The District of Columbia’s finance office has let a legal deadline expire on a request to explain how many executives it has hired or promoted.
The Examiner filed a request under the Freedom of Information Act on Nov. 27 asking the finance office to explain how many officials it had hired or promoted to executive level since fiscal 2000. It also asked the office to explain how many of those executives were given bonuses.
The finance office is a multi-billion-dollar agency charged with balancing the District’s budget and fighting waste, fraud and abuse.
The Examiner has already reported on dozens of city officials who walked away with thousands in back-to-back cash bonuses earlier this year.
The legal deadline for the request lapsed Tuesday.
Robert James, deputy general counsel for the finance office, said that “practical realities” prevent his office from responding to many FOIA requests on time.
“I don’t think anyone is withholding the information,” James said.
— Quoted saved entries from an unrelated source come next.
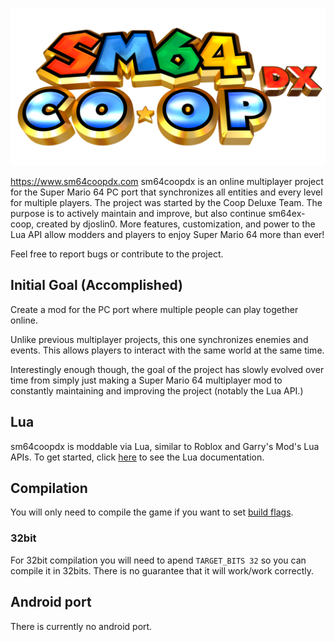 ![sm64coopdx Logo](textures/segment2/custom_coopdx_logo.rgba32.png)

https://www.sm64coopdx.com
sm64coopdx is an online multiplayer project for the Super Mario 64 PC port that synchronizes all entities and every level for multiple players. The project was started by the Coop Deluxe Team. The purpose is to actively maintain and improve, but also continue sm64ex-coop, created by djoslin0. More features, customization, and power to the Lua API allow modders and players to enjoy Super Mario 64 more than ever!

Feel free to report bugs or contribute to the project. 

## Initial Goal (Accomplished)
Create a mod for the PC port where multiple people can play together online.

Unlike previous multiplayer projects, this one synchronizes enemies and events. This allows players to interact with the same world at the same time.

Interestingly enough though, the goal of the project has slowly evolved over time from simply just making a Super Mario 64 multiplayer mod to constantly maintaining and improving the project (notably the Lua API.)

## Lua
sm64coopdx is moddable via Lua, similar to Roblox and Garry's Mod's Lua APIs. To get started, click [here](docs/lua/lua.md) to see the Lua documentation.

## Compilation
You will only need to compile the game if you want to set [build flags](https://github.com/coop-deluxe/sm64coopdx/wiki/Build-Flags).
### 32bit 
For 32bit compilation you will need to apend `TARGET_BITS 32` so you can compile it in 32bits. There is no guarantee that it will work/work correctly. 

## Android port
There is currently no android port.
The finance office already has intervened to block two requests for information on how the D.C. schools obtained and used donated funds. Spokeswoman Maryann Young said she had a request “in writing” from the U.S. attorney’s office not to disclose that information because it might be relevant to the investigation of the charter schools scandal.
Young refused to provide a copy of the U.S. attorney’s request.
Phil Mendelson, D-at large, is chair of the District Council’s Judiciary Committee. He said that he is mystified at the brazenness with which city agencies violate the FOIA.
“The business of the government should be so open that neither The Examiner nor anybody should resort to FOIA,” he said. “Why they screw around with the law, force citizens and the media to go into court, then lose … nothing’s gained. What’s there to hide?”